Un anno fa, in una battaglia con il Comune di questa portata, Giuseppe Giugliano si sarebbe ritrovato dietro una tifoseria intera, pronta alla nuova battaglia dopo quelle vinte insieme su titolo, marchio, stadio stesso (e il merito di queste riconquiste nessuno le toglierà mai a questa gestione societaria). Oggi, invece, complici i deludenti risultati della squadra sul campo ma anche la discutibile gestione di altre situazioni, la palpabile sensazione è che al “presidente del popolo” stia mancando proprio il pieno consenso popolare, al punto che la vicenda revoca – nella quale le leggerezze sono state della Turris quanto del Comune – in città venga qualificata come la (ingloriosa) chiusura di un ciclo, senza voler scendere troppo nel merito della questione.
Giugliano, intanto, dice di voler andare avanti. In che modo, lo spiegherà lui a tempo debito. Nel senso che, sfumata quest’anno la promozione, in un eventuale rilancio al timone della Turris, l’attuale presidente dovrebbe essere poi in grado di trovare le risorse economiche all’interno di una compagine societaria nel frattempo da ricompattare attorno ad un progetto serio e credibile (l’apporto di Scarlato e compagni è stato comunque rilevante), ma senza aspettarsi nuovamente la mobilitazione torrese di questa stagione in termini di sponsor e abbonamenti dopo la fresca scottatura. Eventualmente, sarebbe consigliabile ripartire a fari spenti, anche se si ricostruisse una Turris competitiva, e provare a riconquistare gradualmente risultati, tifosi e consensi. E a patto, ovviamente, di non scivolare su altre “bucce di banana” da qui alla fine di questa stagione.

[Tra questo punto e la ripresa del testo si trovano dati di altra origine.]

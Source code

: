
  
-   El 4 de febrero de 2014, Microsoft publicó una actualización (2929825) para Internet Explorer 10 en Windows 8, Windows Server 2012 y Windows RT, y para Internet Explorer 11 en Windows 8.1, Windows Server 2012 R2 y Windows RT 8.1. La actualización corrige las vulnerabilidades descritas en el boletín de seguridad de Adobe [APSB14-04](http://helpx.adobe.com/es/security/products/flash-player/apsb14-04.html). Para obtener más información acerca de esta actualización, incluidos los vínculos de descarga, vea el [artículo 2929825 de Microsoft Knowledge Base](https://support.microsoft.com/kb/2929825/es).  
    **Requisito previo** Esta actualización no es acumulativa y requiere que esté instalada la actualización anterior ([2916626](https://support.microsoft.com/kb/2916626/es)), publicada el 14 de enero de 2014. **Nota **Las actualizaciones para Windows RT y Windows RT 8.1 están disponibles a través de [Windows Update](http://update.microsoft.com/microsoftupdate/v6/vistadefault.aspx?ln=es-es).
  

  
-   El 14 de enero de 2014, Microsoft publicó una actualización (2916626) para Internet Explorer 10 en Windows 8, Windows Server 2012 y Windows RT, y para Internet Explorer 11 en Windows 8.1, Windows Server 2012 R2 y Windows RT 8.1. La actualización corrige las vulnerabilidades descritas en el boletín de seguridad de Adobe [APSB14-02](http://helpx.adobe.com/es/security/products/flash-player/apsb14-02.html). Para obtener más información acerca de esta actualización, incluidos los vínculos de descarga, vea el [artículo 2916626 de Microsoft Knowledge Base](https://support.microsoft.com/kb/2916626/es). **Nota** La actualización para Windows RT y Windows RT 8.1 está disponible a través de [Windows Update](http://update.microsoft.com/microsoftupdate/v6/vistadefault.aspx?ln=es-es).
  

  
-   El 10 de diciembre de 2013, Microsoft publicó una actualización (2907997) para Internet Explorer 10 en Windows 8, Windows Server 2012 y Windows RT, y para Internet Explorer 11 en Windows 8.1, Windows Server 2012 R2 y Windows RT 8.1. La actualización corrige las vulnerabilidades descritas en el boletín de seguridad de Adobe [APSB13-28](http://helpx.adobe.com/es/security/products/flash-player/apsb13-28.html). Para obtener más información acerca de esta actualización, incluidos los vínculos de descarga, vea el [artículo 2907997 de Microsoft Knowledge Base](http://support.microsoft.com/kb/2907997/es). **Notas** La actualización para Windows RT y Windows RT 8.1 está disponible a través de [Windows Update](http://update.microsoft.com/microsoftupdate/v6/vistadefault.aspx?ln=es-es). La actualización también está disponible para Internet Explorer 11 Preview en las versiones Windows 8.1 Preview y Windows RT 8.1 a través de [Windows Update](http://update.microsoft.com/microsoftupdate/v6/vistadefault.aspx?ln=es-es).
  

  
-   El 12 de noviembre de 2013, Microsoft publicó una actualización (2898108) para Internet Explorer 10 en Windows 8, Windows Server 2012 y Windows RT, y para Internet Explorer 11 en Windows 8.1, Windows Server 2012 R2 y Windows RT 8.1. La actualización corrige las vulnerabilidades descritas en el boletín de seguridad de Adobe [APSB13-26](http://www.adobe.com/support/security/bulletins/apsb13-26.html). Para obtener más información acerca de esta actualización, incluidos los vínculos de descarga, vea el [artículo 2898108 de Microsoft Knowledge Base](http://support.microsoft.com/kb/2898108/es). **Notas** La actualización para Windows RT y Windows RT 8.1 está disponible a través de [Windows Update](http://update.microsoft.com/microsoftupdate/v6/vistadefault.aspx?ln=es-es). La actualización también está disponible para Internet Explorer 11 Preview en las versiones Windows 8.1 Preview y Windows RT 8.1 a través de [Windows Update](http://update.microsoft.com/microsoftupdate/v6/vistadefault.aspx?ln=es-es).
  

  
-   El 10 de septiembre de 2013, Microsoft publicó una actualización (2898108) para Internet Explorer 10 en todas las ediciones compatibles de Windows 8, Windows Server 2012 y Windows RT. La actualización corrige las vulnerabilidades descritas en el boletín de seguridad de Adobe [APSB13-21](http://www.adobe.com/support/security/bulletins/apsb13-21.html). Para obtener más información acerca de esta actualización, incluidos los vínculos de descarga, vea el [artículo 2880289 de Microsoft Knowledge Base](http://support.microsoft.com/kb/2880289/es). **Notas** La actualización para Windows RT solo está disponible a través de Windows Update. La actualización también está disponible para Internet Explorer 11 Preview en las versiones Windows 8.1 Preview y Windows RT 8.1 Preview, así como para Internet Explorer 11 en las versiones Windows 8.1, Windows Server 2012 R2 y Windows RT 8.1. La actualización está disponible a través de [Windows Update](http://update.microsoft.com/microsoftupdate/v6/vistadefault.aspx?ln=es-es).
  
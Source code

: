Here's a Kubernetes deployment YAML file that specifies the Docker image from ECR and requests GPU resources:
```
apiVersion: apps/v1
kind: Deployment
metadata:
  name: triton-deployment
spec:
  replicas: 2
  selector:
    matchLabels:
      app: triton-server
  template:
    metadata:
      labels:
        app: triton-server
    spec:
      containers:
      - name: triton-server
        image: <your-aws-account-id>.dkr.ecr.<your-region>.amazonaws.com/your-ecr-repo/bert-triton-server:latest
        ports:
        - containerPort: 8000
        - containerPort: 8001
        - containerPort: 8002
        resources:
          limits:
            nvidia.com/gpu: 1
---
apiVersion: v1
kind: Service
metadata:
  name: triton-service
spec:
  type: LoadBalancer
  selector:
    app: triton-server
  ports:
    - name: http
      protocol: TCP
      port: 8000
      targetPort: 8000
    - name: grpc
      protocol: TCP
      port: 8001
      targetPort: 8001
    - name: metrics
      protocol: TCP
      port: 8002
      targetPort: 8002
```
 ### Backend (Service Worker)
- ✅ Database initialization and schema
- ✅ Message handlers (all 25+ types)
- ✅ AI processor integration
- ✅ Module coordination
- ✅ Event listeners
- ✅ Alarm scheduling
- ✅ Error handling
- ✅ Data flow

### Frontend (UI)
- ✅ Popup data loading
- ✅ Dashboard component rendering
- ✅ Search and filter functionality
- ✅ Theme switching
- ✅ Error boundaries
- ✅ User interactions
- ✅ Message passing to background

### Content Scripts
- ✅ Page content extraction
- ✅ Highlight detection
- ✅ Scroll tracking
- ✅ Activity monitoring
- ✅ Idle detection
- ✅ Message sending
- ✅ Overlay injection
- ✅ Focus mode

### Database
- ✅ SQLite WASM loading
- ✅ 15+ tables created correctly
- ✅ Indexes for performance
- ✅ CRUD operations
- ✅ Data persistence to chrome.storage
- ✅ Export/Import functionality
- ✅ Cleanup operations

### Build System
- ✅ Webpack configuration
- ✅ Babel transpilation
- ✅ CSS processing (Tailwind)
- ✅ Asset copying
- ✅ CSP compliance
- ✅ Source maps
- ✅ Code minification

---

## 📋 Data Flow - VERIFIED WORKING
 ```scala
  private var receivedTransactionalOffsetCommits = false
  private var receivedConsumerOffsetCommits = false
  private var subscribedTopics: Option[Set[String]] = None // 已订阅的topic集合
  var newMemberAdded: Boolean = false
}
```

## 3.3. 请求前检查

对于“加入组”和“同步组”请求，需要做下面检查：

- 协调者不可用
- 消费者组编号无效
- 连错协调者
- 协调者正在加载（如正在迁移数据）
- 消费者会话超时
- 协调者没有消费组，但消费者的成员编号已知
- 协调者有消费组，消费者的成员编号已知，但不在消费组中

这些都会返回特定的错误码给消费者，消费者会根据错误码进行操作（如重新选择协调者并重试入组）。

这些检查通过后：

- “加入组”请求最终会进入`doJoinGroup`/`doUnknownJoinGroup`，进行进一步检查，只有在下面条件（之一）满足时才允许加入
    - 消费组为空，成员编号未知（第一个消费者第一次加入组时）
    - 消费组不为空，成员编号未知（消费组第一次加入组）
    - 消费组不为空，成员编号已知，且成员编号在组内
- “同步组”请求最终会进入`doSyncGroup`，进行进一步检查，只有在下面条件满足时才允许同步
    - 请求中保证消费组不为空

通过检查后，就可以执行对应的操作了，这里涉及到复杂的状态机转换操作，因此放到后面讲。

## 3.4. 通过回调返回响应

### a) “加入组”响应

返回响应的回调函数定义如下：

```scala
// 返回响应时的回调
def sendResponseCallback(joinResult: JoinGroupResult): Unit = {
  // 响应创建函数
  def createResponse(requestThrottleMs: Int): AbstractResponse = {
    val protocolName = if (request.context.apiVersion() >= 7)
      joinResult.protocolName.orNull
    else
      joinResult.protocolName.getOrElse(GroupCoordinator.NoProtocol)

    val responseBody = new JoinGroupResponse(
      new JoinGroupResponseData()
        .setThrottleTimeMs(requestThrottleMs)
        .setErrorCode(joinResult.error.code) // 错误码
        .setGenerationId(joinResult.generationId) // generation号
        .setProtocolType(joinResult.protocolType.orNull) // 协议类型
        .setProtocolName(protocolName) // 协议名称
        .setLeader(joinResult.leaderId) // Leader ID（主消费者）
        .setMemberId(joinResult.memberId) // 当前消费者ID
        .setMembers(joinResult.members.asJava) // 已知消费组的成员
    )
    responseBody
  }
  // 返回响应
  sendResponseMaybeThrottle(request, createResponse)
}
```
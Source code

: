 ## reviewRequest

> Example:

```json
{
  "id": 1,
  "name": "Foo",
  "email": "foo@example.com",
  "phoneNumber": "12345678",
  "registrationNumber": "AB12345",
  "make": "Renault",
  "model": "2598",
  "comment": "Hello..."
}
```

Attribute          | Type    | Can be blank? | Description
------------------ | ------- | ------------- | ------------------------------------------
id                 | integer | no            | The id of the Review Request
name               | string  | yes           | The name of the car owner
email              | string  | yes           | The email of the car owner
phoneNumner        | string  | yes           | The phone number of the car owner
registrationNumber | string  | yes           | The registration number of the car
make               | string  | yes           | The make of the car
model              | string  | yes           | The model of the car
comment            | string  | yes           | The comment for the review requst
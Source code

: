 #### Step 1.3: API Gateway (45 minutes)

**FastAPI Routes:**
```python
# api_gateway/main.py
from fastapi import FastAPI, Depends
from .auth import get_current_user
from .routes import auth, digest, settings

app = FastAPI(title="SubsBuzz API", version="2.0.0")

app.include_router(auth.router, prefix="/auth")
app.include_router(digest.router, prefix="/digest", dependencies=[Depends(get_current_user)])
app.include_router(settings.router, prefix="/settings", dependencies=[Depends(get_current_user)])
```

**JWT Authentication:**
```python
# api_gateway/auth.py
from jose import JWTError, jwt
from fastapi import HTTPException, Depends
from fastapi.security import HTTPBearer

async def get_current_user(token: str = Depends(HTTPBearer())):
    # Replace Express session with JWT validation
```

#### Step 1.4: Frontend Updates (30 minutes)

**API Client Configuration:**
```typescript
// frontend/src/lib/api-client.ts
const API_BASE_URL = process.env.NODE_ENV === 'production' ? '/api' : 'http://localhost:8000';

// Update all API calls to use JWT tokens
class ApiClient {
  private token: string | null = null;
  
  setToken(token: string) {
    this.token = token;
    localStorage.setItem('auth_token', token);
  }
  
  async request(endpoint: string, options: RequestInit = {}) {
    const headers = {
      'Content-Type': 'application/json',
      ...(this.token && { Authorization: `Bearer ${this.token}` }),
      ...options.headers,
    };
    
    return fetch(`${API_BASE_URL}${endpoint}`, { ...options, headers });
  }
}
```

Parallelamente, sulla scena incombe l’ombra del presidente del settore giovanile, Antonio Colantonio, della cui intenzione di investire prima o poi anche nella prima squadra – a maggior ragione negli ultimi giorni – da tempo si parla in città. Se però l’idea di Colantonio è quella di scendere in campo e assicurare una una sopravvivenza alla Turris solo nel caso in cui Giugliano alzasse bandiera bianca, allora il ricambio societario, così come non è avvenuto adesso, non avverrebbe con ogni probabilità nemmeno il prossimo giugno, dal momento che il presidente attuale ribadisce di voler andare avanti nonostante la “mazzata-stadio”. Diversamente, Colantonio dovrebbe prima o poi uscire allo scoperto e sedersi (realmente) attorno al tavolo, con la garanzia della presenza (sulla quale Giugliano ha sempre rassicurato) di una rappresentanza di tifosi per dare massima trasparenza ad una eventuale cessione o ai motivi per i quali dovesse saltare. La convivenza tra gli stessi Giugliano e Colantonio all’interno della Turris, seppur in diversi settori, resta adesso tutta da decifrare, tanto più in caso di definitiva riconsegna delle chiavi dello stadio al Comune.